Reality TV: Delivering Specialty Care via $100 Webcam

Friday, June 19th, 2009
This post was written by Melanie Matthews

Telemedicine is one way to address specialty care needs of safety net populations, says Dr. Kim Dunn, a Texas physician who has practiced telemedicine since the ‘90s. Then, as now, she notes, compensation for telemedicine is an issue. “The problem is that nobody pays for it. It’s starting to be paid for, but this trend is not very widespread.”

Dr. Dunn is director of the HealthQuilt initiative, a pilot health information exchange, and founder and CEO of the Your Doctor Program L.P. HealthQuilt launched its telemedicine feature with depression management — the number one behavioral health problem identified in the safety net community. “The Your Doctor Program, L.P. took the national guidelines for depression and put them into a base protocol in HealthQuilt’s Quality Health Record (QHR).

Academics-based telespecialists provide the base protocols for the project’s teleconsults, explains Dr.
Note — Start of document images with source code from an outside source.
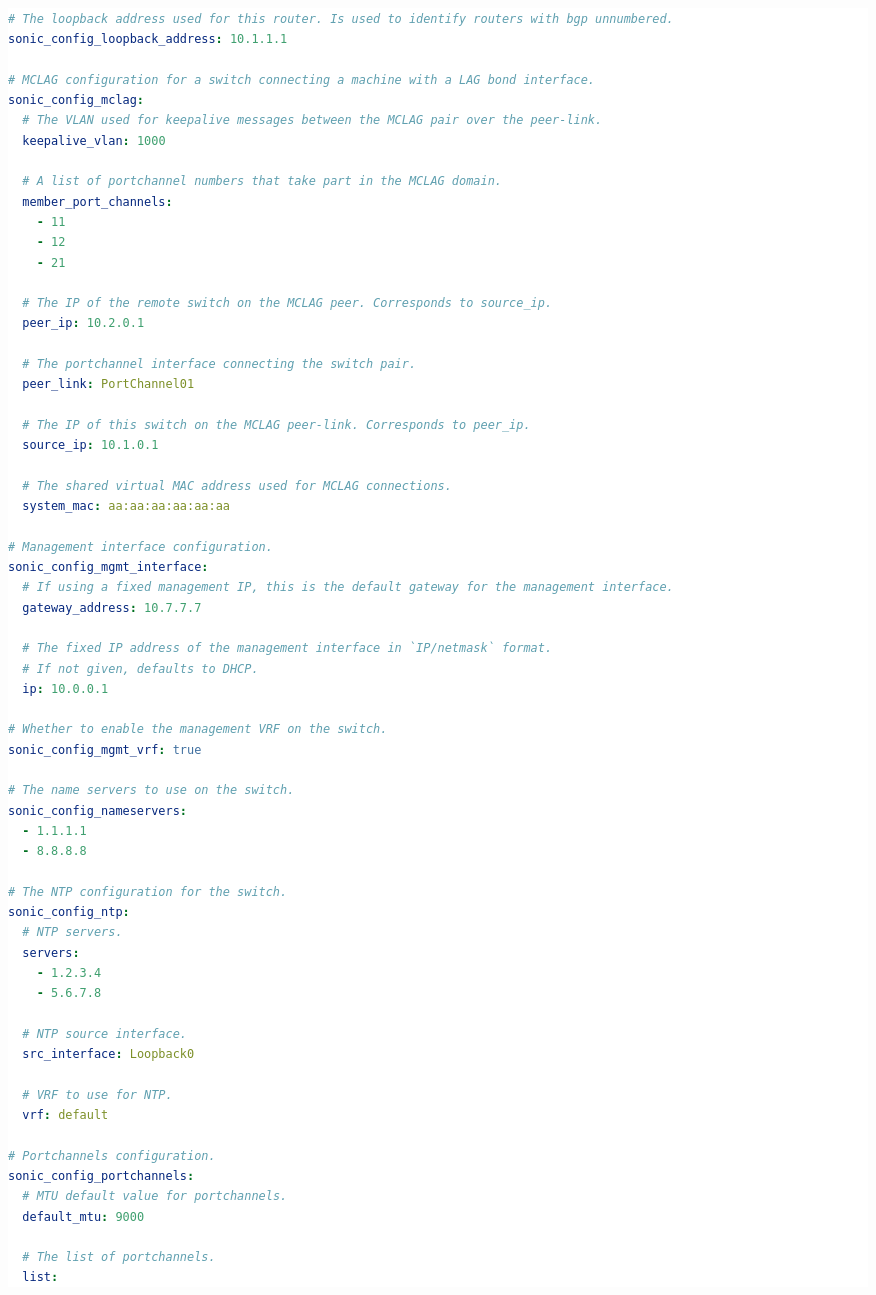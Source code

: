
 ```yaml
# The loopback address used for this router. Is used to identify routers with bgp unnumbered.
sonic_config_loopback_address: 10.1.1.1

# MCLAG configuration for a switch connecting a machine with a LAG bond interface.
sonic_config_mclag:
  # The VLAN used for keepalive messages between the MCLAG pair over the peer-link.
  keepalive_vlan: 1000

  # A list of portchannel numbers that take part in the MCLAG domain.
  member_port_channels:
    - 11
    - 12
    - 21

  # The IP of the remote switch on the MCLAG peer. Corresponds to source_ip.
  peer_ip: 10.2.0.1

  # The portchannel interface connecting the switch pair.
  peer_link: PortChannel01

  # The IP of this switch on the MCLAG peer-link. Corresponds to peer_ip.
  source_ip: 10.1.0.1

  # The shared virtual MAC address used for MCLAG connections.
  system_mac: aa:aa:aa:aa:aa:aa

# Management interface configuration.
sonic_config_mgmt_interface:
  # If using a fixed management IP, this is the default gateway for the management interface.
  gateway_address: 10.7.7.7

  # The fixed IP address of the management interface in `IP/netmask` format.
  # If not given, defaults to DHCP.
  ip: 10.0.0.1

# Whether to enable the management VRF on the switch.
sonic_config_mgmt_vrf: true

# The name servers to use on the switch.
sonic_config_nameservers:
  - 1.1.1.1
  - 8.8.8.8

# The NTP configuration for the switch.
sonic_config_ntp:
  # NTP servers.
  servers:
    - 1.2.3.4
    - 5.6.7.8

  # NTP source interface.
  src_interface: Loopback0

  # VRF to use for NTP.
  vrf: default

# Portchannels configuration.
sonic_config_portchannels:
  # MTU default value for portchannels.
  default_mtu: 9000

  # The list of portchannels.
  list:
```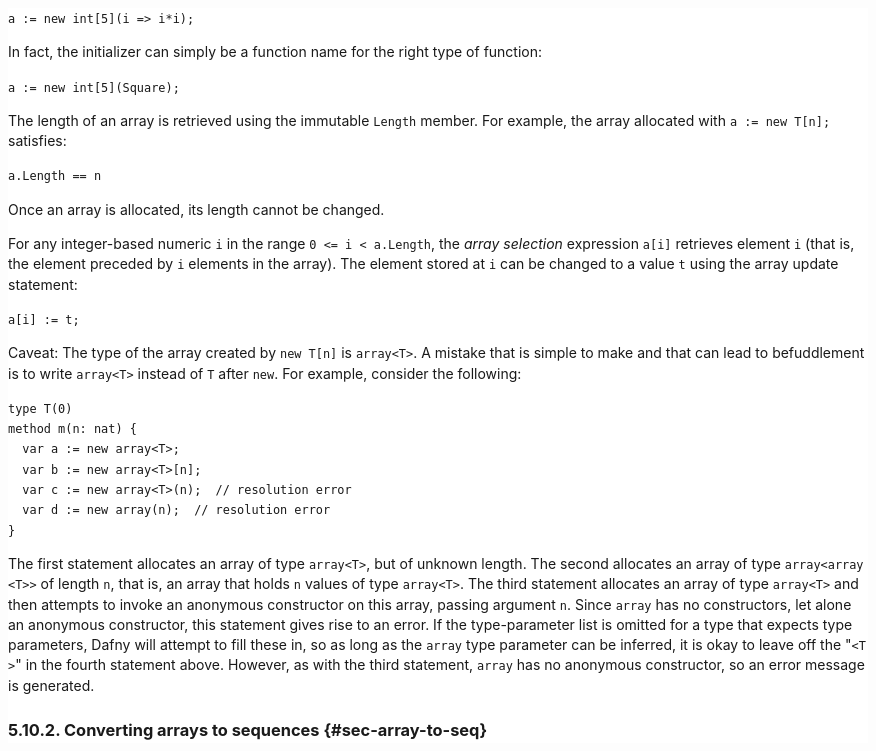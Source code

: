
 ```dafny
a := new int[5](i => i*i);
```
In fact, the initializer can simply be a function name for the right type of function:

```dafny
a := new int[5](Square);
```

The length of an array is retrieved using the immutable `Length`
member.  For example, the array allocated with `a := new T[n];` satisfies:

```dafny
a.Length == n
```
Once an array is allocated, its length cannot be changed.

For any integer-based numeric `i` in the range `0 <= i < a.Length`,
the _array selection_ expression `a[i]` retrieves element `i` (that
is, the element preceded by `i` elements in the array).  The
element stored at `i` can be changed to a value `t` using the array
update statement:

```dafny
a[i] := t;
```

Caveat: The type of the array created by `new T[n]` is
`array<T>`.  A mistake that is simple to make and that can lead to
befuddlement is to write `array<T>` instead of `T` after `new`.
For example, consider the following:

```dafny
type T(0)
method m(n: nat) {
  var a := new array<T>;
  var b := new array<T>[n];
  var c := new array<T>(n);  // resolution error
  var d := new array(n);  // resolution error
}
```
The first statement allocates an array of type `array<T>`, but of
unknown length.  The second allocates an array of type
`array<array<T>>` of length `n`, that is, an array that holds `n`
values of type `array<T>`.  The third statement allocates an
array of type `array<T>` and then attempts to invoke an anonymous
constructor on this array, passing argument `n`.  Since `array` has no
constructors, let alone an anonymous constructor, this statement
gives rise to an error.  If the type-parameter list is omitted for a
type that expects type parameters, Dafny will attempt to fill these
in, so as long as the `array` type parameter can be inferred, it is
okay to leave off the "`<T>`" in the fourth statement above.  However,
as with the third statement, `array` has no anonymous constructor, so
an error message is generated.

### 5.10.2. Converting arrays to sequences {#sec-array-to-seq}


[^binding]: The binding power of shift and bit-wise operations is different than in C-like languages.
[^fn-map-display]: This is likely to change in the future to disallow
[^fn-map-membership]: This is likely to change in the future as
[^fn-traits]: Traits are new to Dafny and are likely to evolve for a while.
[//]: # Caution - a newline (not a blank line) ends a footnote
[^overload]: It is possible to conceive of a mechanism for disambiguating conflicting names, but this would add complexity to the language that does not appear to be needed, at least as yet.
[^fn-iterator-field-names]:  It would make sense to rename the special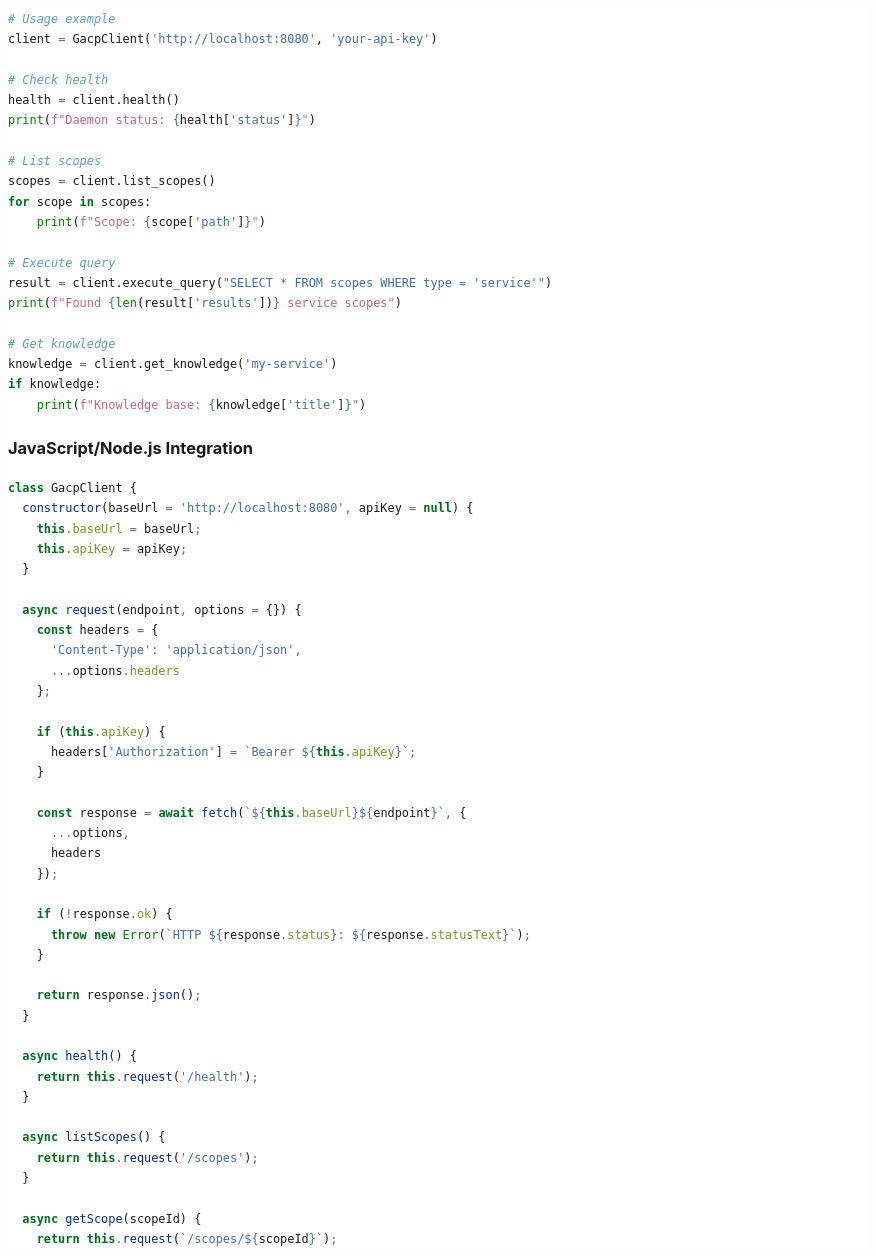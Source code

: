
 ```python
# Usage example
client = GacpClient('http://localhost:8080', 'your-api-key')

# Check health
health = client.health()
print(f"Daemon status: {health['status']}")

# List scopes
scopes = client.list_scopes()
for scope in scopes:
    print(f"Scope: {scope['path']}")

# Execute query
result = client.execute_query("SELECT * FROM scopes WHERE type = 'service'")
print(f"Found {len(result['results'])} service scopes")

# Get knowledge
knowledge = client.get_knowledge('my-service')
if knowledge:
    print(f"Knowledge base: {knowledge['title']}")
```

### JavaScript/Node.js Integration

```javascript
class GacpClient {
  constructor(baseUrl = 'http://localhost:8080', apiKey = null) {
    this.baseUrl = baseUrl;
    this.apiKey = apiKey;
  }

  async request(endpoint, options = {}) {
    const headers = {
      'Content-Type': 'application/json',
      ...options.headers
    };

    if (this.apiKey) {
      headers['Authorization'] = `Bearer ${this.apiKey}`;
    }

    const response = await fetch(`${this.baseUrl}${endpoint}`, {
      ...options,
      headers
    });

    if (!response.ok) {
      throw new Error(`HTTP ${response.status}: ${response.statusText}`);
    }

    return response.json();
  }

  async health() {
    return this.request('/health');
  }

  async listScopes() {
    return this.request('/scopes');
  }

  async getScope(scopeId) {
    return this.request(`/scopes/${scopeId}`);
```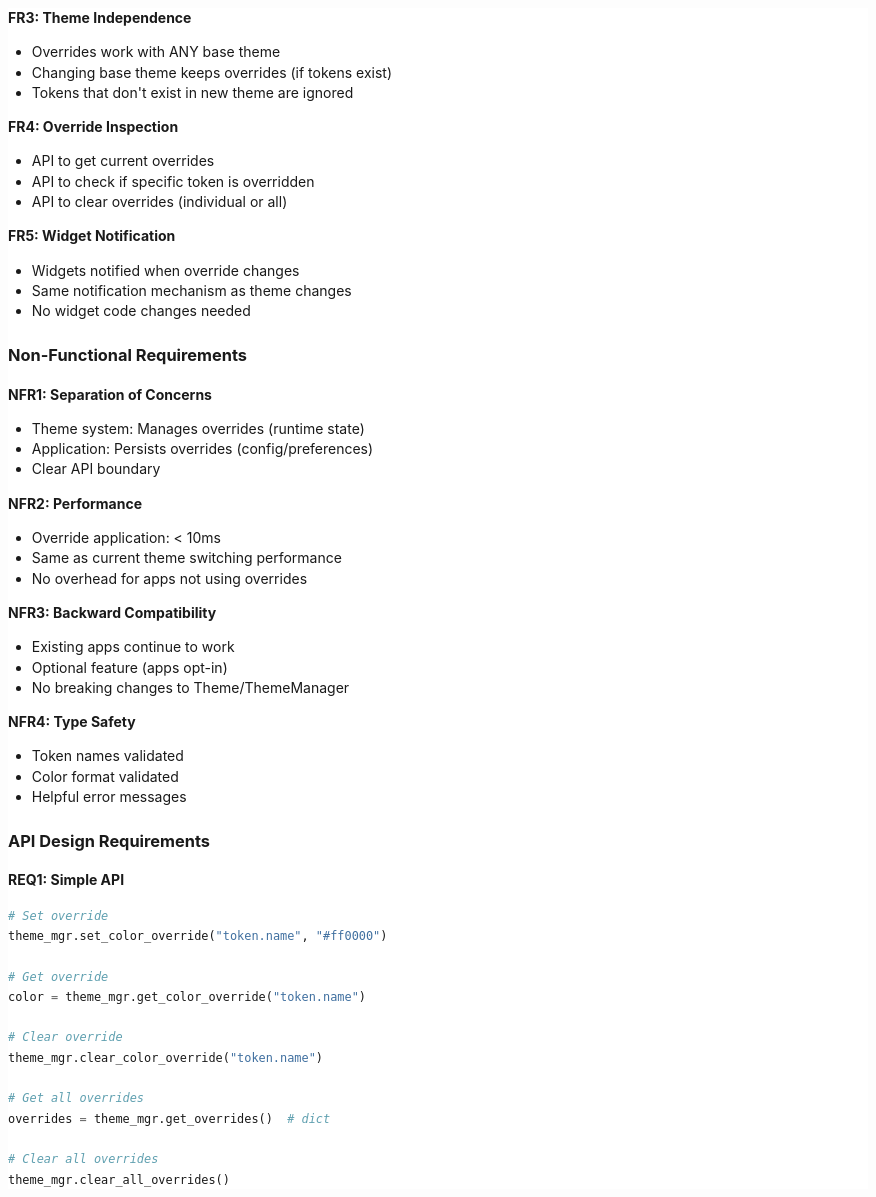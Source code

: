 **FR3: Theme Independence**
- Overrides work with ANY base theme
- Changing base theme keeps overrides (if tokens exist)
- Tokens that don't exist in new theme are ignored

**FR4: Override Inspection**
- API to get current overrides
- API to check if specific token is overridden
- API to clear overrides (individual or all)

**FR5: Widget Notification**
- Widgets notified when override changes
- Same notification mechanism as theme changes
- No widget code changes needed

### Non-Functional Requirements

**NFR1: Separation of Concerns**
- Theme system: Manages overrides (runtime state)
- Application: Persists overrides (config/preferences)
- Clear API boundary

**NFR2: Performance**
- Override application: < 10ms
- Same as current theme switching performance
- No overhead for apps not using overrides

**NFR3: Backward Compatibility**
- Existing apps continue to work
- Optional feature (apps opt-in)
- No breaking changes to Theme/ThemeManager

**NFR4: Type Safety**
- Token names validated
- Color format validated
- Helpful error messages

### API Design Requirements

**REQ1: Simple API**
```python
# Set override
theme_mgr.set_color_override("token.name", "#ff0000")

# Get override
color = theme_mgr.get_color_override("token.name")

# Clear override
theme_mgr.clear_color_override("token.name")

# Get all overrides
overrides = theme_mgr.get_overrides()  # dict

# Clear all overrides
theme_mgr.clear_all_overrides()
```
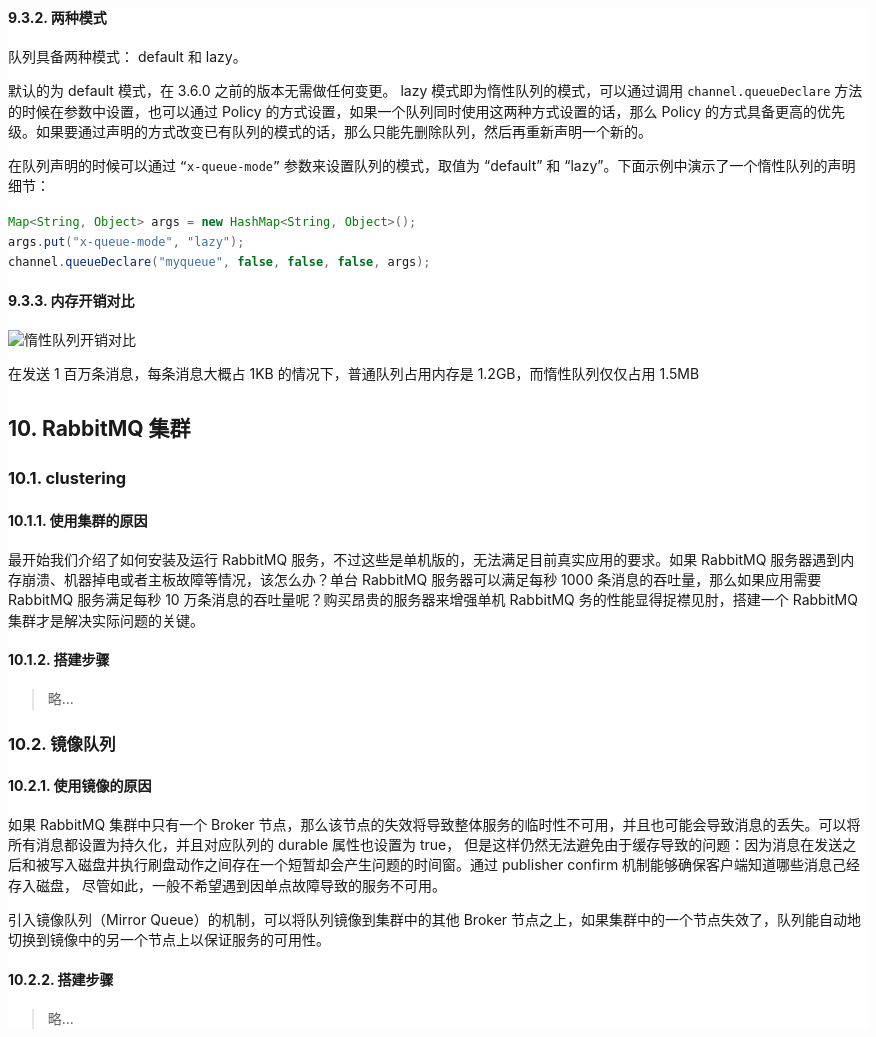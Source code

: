 #### 9.3.2. 两种模式

队列具备两种模式： default 和 lazy。

默认的为 default 模式，在 3.6.0 之前的版本无需做任何变更。 lazy 模式即为惰性队列的模式，可以通过调用 `channel.queueDeclare` 方法的时候在参数中设置，也可以通过 Policy 的方式设置，如果一个队列同时使用这两种方式设置的话，那么 Policy 的方式具备更高的优先级。如果要通过声明的方式改变已有队列的模式的话，那么只能先删除队列，然后再重新声明一个新的。

在队列声明的时候可以通过 `“x-queue-mode”` 参数来设置队列的模式，取值为 “default” 和 “lazy”。下面示例中演示了一个惰性队列的声明细节：

```java
Map<String, Object> args = new HashMap<String, Object>();
args.put("x-queue-mode", "lazy");
channel.queueDeclare("myqueue", false, false, false, args);  
```

#### 9.3.3. 内存开销对比

![惰性队列开销对比](https://xycnotes.oss-cn-hangzhou.aliyuncs.com/img/202206261358267.PNG)

在发送 1 百万条消息，每条消息大概占 1KB 的情况下，普通队列占用内存是 1.2GB，而惰性队列仅仅占用 1.5MB  

## 10. RabbitMQ 集群

### 10.1. clustering

#### 10.1.1. 使用集群的原因

最开始我们介绍了如何安装及运行 RabbitMQ 服务，不过这些是单机版的，无法满足目前真实应用的要求。如果 RabbitMQ 服务器遇到内存崩溃、机器掉电或者主板故障等情况，该怎么办？单台 RabbitMQ 服务器可以满足每秒 1000 条消息的吞吐量，那么如果应用需要 RabbitMQ 服务满足每秒 10 万条消息的吞吐量呢？购买昂贵的服务器来增强单机 RabbitMQ 务的性能显得捉襟见肘，搭建一个 RabbitMQ 集群才是解决实际问题的关键。

#### 10.1.2. 搭建步骤  

> 略...

### 10.2. 镜像队列

#### 10.2.1. 使用镜像的原因

如果 RabbitMQ 集群中只有一个 Broker 节点，那么该节点的失效将导致整体服务的临时性不可用，并且也可能会导致消息的丢失。可以将所有消息都设置为持久化，并且对应队列的 durable 属性也设置为 true， 但是这样仍然无法避免由于缓存导致的问题：因为消息在发送之后和被写入磁盘井执行刷盘动作之间存在一个短暂却会产生问题的时间窗。通过 publisher confirm 机制能够确保客户端知道哪些消息己经存入磁盘， 尽管如此，一般不希望遇到因单点故障导致的服务不可用。  

引入镜像队列（Mirror Queue）的机制，可以将队列镜像到集群中的其他 Broker 节点之上，如果集群中的一个节点失效了，队列能自动地切换到镜像中的另一个节点上以保证服务的可用性。  

#### 10.2.2. 搭建步骤  

> 略...

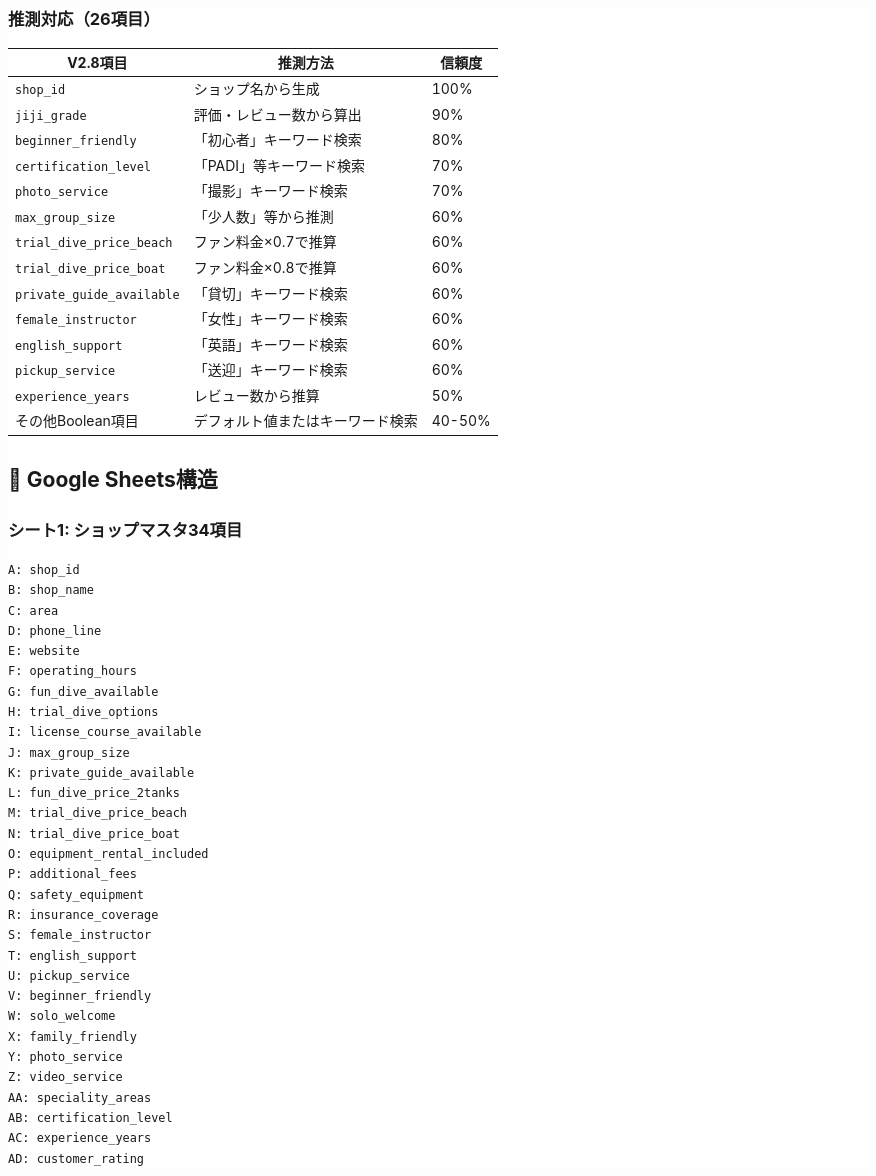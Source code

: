 ### 推測対応（26項目）
| V2.8項目 | 推測方法 | 信頼度 |
|----------|----------|--------|
| `shop_id` | ショップ名から生成 | 100% |
| `jiji_grade` | 評価・レビュー数から算出 | 90% |
| `beginner_friendly` | 「初心者」キーワード検索 | 80% |
| `certification_level` | 「PADI」等キーワード検索 | 70% |
| `photo_service` | 「撮影」キーワード検索 | 70% |
| `max_group_size` | 「少人数」等から推測 | 60% |
| `trial_dive_price_beach` | ファン料金×0.7で推算 | 60% |
| `trial_dive_price_boat` | ファン料金×0.8で推算 | 60% |
| `private_guide_available` | 「貸切」キーワード検索 | 60% |
| `female_instructor` | 「女性」キーワード検索 | 60% |
| `english_support` | 「英語」キーワード検索 | 60% |
| `pickup_service` | 「送迎」キーワード検索 | 60% |
| `experience_years` | レビュー数から推算 | 50% |
| その他Boolean項目 | デフォルト値またはキーワード検索 | 40-50% |

## 🔧 Google Sheets構造

### シート1: ショップマスタ34項目
```
A: shop_id
B: shop_name
C: area
D: phone_line
E: website
F: operating_hours
G: fun_dive_available
H: trial_dive_options
I: license_course_available
J: max_group_size
K: private_guide_available
L: fun_dive_price_2tanks
M: trial_dive_price_beach
N: trial_dive_price_boat
O: equipment_rental_included
P: additional_fees
Q: safety_equipment
R: insurance_coverage
S: female_instructor
T: english_support
U: pickup_service
V: beginner_friendly
W: solo_welcome
X: family_friendly
Y: photo_service
Z: video_service
AA: speciality_areas
AB: certification_level
AC: experience_years
AD: customer_rating
```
Dunn. “The medical doctors who will participate in the HealthQuilt pilot will look at the protocol and customize it to their practice, which takes about two minutes per protocol. That training, provided by the Your Doctor Program, L.P., overcomes the traditional provider barrier of, “I practice differently,” which often prevents physicians from participating in quality initiatives, she says, and also overcomes the reluctance of specialists who often have big concerns about telemedicine source locations.

“Let’s say I’ve seen a patient, and I’m diagnosing him with depression,” says Dr. Dunn. “There are about five medications I feel comfortable using for depression. Or let’s say the patient’s case is really complicated — they’re elderly or have major problems and I’m feeling out of my league. We have two ways to use telemedicine to access specialty care in this case. First, via the QHR, I can go to our telepsychiatrist’s cell phone. [As part of the pilot, that specialist] is contractually obligated to answer his cell phone and speak with me. I ask the psychiatrist to look at this patient because he’s already cued up to look at the QHR when he gets the cell phone call. We have a one- or two-minute conversation, and then he messages me with his recommendation. The whole “curbside consult” takes about four minutes. Since I as a medical home physician manage the care plan, we automatically follow up on the outcomes of care.

“Through this collaborative practice model we’ve been able to impact that patient’s care through that process, and the patient hasn’t had to have an additional appointment. There hasn’t been a delay in their treatment,” says Dr. Dunn.

But in some cases, the psychiatrist may say, ‘I don’t really know what to do with the patient.’ HealthQuilt’s second option is its embedded live interactive telemedicine inside the QHR via a $100 webcam that enables the team to do acceptable quality video so there can be specialist-to-patient interaction, Dr. Dunn explains. The project is now piloting payment to physicians for this service.

Live interactive consults can also be scheduled, she adds. “Often, you really just need to talk about the problem and get a few questions answered, and then you can schedule either a live interactive follow-up via telemedicine or an in-person exam.”